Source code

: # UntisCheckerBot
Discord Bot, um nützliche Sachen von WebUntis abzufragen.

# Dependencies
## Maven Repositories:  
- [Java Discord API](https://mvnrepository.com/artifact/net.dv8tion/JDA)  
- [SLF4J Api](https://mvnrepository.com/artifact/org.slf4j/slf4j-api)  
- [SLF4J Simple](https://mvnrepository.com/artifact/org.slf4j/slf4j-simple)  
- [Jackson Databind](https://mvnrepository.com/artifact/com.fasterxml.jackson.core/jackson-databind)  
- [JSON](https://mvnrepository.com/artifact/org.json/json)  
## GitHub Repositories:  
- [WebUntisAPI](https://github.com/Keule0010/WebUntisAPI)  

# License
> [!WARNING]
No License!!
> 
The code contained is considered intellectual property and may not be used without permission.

________________

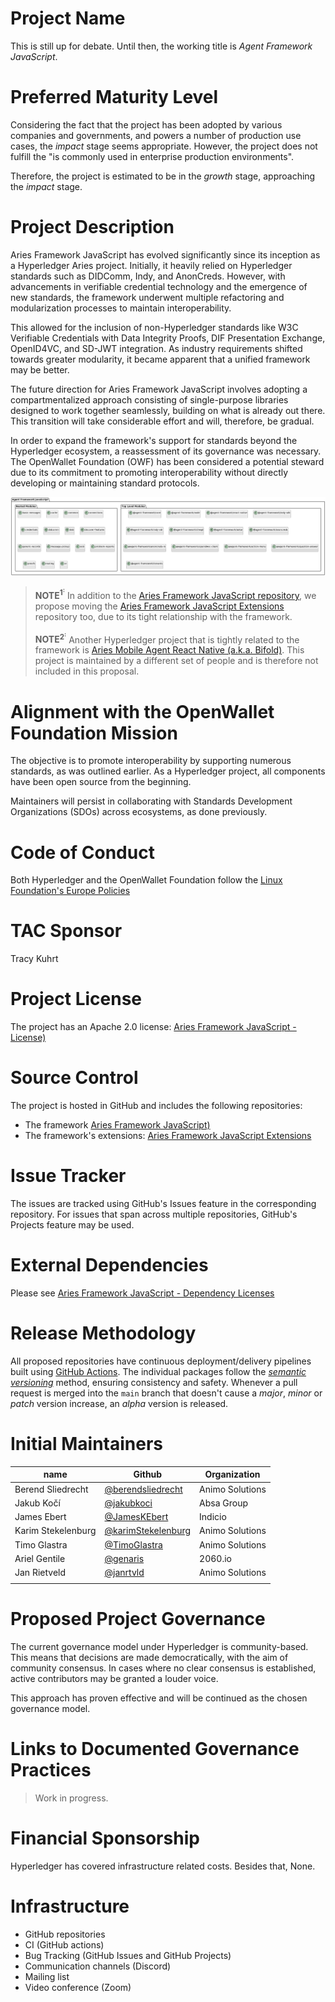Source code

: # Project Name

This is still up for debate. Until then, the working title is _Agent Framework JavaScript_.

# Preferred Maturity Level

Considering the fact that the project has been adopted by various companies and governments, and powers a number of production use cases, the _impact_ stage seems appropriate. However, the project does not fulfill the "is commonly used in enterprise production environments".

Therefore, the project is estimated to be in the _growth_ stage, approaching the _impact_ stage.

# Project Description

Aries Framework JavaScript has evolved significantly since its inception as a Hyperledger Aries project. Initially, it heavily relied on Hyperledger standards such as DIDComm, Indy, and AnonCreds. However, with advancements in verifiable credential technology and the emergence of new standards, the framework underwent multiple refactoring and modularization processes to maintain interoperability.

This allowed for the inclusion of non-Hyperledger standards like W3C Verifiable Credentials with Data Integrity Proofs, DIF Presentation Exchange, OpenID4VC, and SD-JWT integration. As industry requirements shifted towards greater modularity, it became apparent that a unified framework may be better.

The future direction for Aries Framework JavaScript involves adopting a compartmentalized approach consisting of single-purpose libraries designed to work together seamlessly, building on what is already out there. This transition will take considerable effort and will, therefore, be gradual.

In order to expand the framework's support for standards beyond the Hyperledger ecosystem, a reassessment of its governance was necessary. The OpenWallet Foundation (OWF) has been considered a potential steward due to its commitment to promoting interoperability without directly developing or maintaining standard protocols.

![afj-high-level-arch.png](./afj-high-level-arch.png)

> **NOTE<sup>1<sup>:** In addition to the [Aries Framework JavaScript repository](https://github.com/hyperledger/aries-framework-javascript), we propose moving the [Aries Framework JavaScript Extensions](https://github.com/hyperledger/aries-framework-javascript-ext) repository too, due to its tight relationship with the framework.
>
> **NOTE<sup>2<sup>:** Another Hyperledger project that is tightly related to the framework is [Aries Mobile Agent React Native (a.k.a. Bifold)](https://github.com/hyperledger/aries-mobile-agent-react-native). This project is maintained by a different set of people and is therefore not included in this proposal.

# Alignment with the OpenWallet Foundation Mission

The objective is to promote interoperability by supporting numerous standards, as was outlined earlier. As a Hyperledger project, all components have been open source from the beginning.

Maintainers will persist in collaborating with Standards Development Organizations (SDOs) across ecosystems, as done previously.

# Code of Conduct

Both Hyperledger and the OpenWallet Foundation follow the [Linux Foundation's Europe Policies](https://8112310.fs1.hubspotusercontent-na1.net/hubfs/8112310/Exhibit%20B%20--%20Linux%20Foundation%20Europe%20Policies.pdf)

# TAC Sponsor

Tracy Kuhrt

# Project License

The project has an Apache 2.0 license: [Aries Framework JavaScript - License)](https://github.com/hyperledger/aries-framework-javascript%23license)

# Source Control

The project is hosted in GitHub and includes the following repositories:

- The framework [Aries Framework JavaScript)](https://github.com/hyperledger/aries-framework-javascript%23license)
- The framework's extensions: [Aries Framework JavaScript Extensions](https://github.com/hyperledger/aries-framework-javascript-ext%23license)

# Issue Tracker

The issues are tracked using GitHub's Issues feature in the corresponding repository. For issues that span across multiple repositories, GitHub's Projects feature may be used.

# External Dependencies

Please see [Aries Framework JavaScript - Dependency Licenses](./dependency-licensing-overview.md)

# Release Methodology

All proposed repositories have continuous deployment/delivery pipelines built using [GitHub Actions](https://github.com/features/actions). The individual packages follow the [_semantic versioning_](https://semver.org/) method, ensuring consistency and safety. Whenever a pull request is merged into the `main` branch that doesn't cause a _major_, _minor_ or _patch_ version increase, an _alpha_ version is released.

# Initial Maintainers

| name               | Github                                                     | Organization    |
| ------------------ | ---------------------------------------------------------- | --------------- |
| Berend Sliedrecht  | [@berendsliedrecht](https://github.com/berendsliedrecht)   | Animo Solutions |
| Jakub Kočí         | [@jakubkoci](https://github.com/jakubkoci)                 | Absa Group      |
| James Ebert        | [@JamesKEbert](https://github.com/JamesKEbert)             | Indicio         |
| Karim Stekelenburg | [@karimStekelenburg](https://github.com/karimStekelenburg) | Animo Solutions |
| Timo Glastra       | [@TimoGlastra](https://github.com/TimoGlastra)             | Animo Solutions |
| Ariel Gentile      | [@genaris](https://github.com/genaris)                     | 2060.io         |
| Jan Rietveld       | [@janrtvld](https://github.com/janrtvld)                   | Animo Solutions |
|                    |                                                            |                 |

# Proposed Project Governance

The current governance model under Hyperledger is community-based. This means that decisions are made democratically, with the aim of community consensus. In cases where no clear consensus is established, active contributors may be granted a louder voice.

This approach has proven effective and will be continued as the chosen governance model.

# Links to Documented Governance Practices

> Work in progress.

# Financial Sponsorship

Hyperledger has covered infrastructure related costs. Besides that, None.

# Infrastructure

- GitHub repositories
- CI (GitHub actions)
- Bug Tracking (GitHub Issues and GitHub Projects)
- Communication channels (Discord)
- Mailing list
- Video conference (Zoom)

________________

■ **Task item**: Starting at the line that has "- [JSON](https://mvnrepository.com/artifact/org.json/json)" and ending at the line that has "The code contained", please write out the lines above exactly, leaving out all others.

■ **Solution to the exercise**:
- [JSON](https://mvnrepository.com/artifact/org.json/json)  
## GitHub Repositories:  
- [WebUntisAPI](https://github.com/Keule0010/WebUntisAPI)  

# License
> [!WARNING]
No License!!
> 
The code contained is considered intellectual property and may not be used without permission.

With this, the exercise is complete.